Galileo: The Rebel Scientist 

Four hundred years ago, a man pointed a homemade telescope at the night sky and made a discovery that changed history. That man was Galileo Galilei. His observation of Jupiter’s moons provided undeniable proof that not everything revolved around the Earth. This discovery dealt a devastating blow to Aristotle’s geocentric model. From Galileo’s time onward, science surged forward, unraveling the mysteries of the cosmos. In the span of 380 years, humanity has gone from simple telescopes to the Hubble Space Telescope, moon landings, Mars rovers, and interstellar probes—driven by the same relentless pursuit of knowledge that Galileo embodied. 

Born on February 15, 1564, in Pisa, Italy, Galileo was torn between two paths: medicine and the priesthood.
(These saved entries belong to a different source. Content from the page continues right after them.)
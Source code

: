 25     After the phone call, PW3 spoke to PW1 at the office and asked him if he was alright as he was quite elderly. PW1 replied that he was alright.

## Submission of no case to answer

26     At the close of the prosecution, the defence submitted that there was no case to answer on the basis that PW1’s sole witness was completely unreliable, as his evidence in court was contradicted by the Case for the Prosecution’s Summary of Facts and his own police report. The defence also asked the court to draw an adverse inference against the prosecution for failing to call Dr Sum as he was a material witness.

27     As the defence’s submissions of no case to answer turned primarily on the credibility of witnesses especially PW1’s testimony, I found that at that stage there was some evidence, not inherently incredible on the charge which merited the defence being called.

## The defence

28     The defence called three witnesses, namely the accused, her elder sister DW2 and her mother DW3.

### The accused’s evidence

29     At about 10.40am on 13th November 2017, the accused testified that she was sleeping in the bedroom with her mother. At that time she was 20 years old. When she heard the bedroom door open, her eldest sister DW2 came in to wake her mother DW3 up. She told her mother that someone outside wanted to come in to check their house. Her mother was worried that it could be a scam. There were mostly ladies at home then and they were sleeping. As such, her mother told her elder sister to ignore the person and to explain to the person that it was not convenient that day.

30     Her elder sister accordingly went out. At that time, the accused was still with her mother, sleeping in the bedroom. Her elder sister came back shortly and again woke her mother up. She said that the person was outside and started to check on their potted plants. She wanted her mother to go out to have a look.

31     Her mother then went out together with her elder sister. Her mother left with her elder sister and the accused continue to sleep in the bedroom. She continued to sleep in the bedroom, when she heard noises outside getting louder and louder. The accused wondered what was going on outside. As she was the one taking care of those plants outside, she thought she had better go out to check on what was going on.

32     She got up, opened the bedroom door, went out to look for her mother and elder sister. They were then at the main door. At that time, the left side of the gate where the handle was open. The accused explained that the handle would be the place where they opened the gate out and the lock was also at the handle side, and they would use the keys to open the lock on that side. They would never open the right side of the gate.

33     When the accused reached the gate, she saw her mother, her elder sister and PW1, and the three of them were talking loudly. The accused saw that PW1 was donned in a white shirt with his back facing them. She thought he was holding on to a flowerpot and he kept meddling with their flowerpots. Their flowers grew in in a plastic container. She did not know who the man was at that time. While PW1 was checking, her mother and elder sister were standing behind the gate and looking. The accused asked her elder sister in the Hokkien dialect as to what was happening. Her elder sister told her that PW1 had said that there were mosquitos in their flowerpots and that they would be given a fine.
But fate intervened—one day, he attended a mathematics lecture that changed his life. Realizing that mathematics was the key to understanding the universe, he abandoned medicine and devoted himself to science. 

In 1609, Galileo learned about a crude telescope invented by Dutch lens makers. Inspired, he built his own, refining its design. When he trained it on Jupiter, he noticed what he initially thought were three fixed stars near the planet. But as he continued observing night after night, he realized they were actually moons orbiting Jupiter. This was a groundbreaking revelation—if celestial bodies could orbit something other than Earth, then the geocentric model was fundamentally flawed. 

Galileo’s discoveries threatened the Church’s authority. In 1616, the Church officially declared heliocentrism “formally heretical,” and Galileo was warned to abandon his support for it. But in 1632, he defied this order and published Dialogue Concerning the Two Chief World Systems, in which he boldly defended Copernican theory. The Church responded with force—Galileo was tried by the Inquisition, found guilty of heresy, and sentenced to house arrest for the rest of his life. He was forbidden from publishing further works, and all his writings were banned. 

Galileo died in 1642 at the age of 77. It took nearly 200 years—until 1835—for the Catholic Church to remove his works from the list of banned books. But by then, the scientific revolution was unstoppable. The heliocentric model had led to the study of gravity and its effects, opening the door to modern physics. 

Science and Faith: A Continuing Dialogue 

The conflict between science and religion has shaped human history, yet both continue to coexist. Science seeks answers through doubt and evidence, while religion provides meaning through faith. Copernicus and Galileo stood at the crossroads of these two forces, risking everything to pursue the truth. Their courage and discoveries set the foundation for modern science, proving that knowledge, once uncovered, cannot be silenced.